For researchers setting out on neighbourhood effects research, our review highlights a number of directions they can take to attempt to progress the field. Negotiating the neighbourhood effects research ‘roundabout’ is tricky because some of the exits are more clearly signposted than others. In this review article, we have detailed the attempt by a small but growing literature in the field of health geography that uses longitudinal data to determine a life course component to the neighbourhood deprivation effect thesis. One of our favoured avenues neighbourhood effects researchers could take would be to enhance existing longitudinal data sets, such as birth cohort studies, with a wider range of neighbourhood level data. This will allow a more theory driven approach to the study rather than the present largely data led approach to neighbourhood operationalization.

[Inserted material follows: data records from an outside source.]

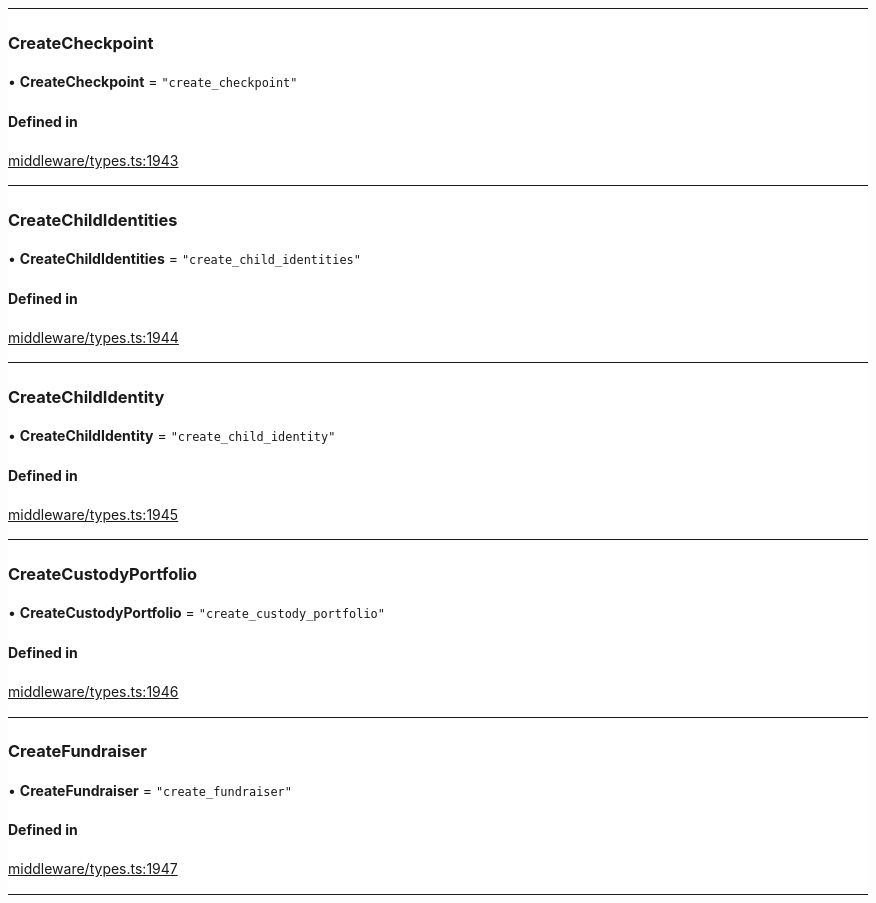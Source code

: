 ___

### CreateCheckpoint

• **CreateCheckpoint** = ``"create_checkpoint"``

#### Defined in

[middleware/types.ts:1943](https://github.com/PolymeshAssociation/polymesh-sdk/blob/8a9e72221/src/middleware/types.ts#L1943)

___

### CreateChildIdentities

• **CreateChildIdentities** = ``"create_child_identities"``

#### Defined in

[middleware/types.ts:1944](https://github.com/PolymeshAssociation/polymesh-sdk/blob/8a9e72221/src/middleware/types.ts#L1944)

___

### CreateChildIdentity

• **CreateChildIdentity** = ``"create_child_identity"``

#### Defined in

[middleware/types.ts:1945](https://github.com/PolymeshAssociation/polymesh-sdk/blob/8a9e72221/src/middleware/types.ts#L1945)

___

### CreateCustodyPortfolio

• **CreateCustodyPortfolio** = ``"create_custody_portfolio"``

#### Defined in

[middleware/types.ts:1946](https://github.com/PolymeshAssociation/polymesh-sdk/blob/8a9e72221/src/middleware/types.ts#L1946)

___

### CreateFundraiser

• **CreateFundraiser** = ``"create_fundraiser"``

#### Defined in

[middleware/types.ts:1947](https://github.com/PolymeshAssociation/polymesh-sdk/blob/8a9e72221/src/middleware/types.ts#L1947)

___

It could be enabled by providing geocoded variables with slightly lower restriction than is commonly applied to British birth cohort study data, for example, which would allow easier linkage to neighbourhood deprivation constructs that are widely used.70 Some of the most pressing substantive issues that remain distinctly uncertain are whether neighbourhood deprivation in childhood causes later life poor health and well-being and whether there are sensitive periods during the life course when neighbourhood deprivation is most important. These should be addressed through analysis that determines the importance of selection into neighbourhoods across the life course.
Funding
This work was funded by the Leverhulme Trust (RPG-2015-317) and the UCL Q-Step Centre funded by the Nuffield Foundation, the Economic and Social Research Council and the Higher Education Funding Council for England.
Conflicts of interest: None declared.
Key points
This is the first review to bring together research on neighbourhood effects on health and well-being that takes a life course perspective.
We find neighbourhood deprivation effects accumulate and are not particular to certain points of the life course on later life health and well-being.
Neighbourhood effects research is critical for public health since local and national governments spend considerable amounts of resource on area and place-based interventions.
We suggest more data linkage is required to existing longitudinal studies to expand current knowledge beyond what is known from a limited pool of research.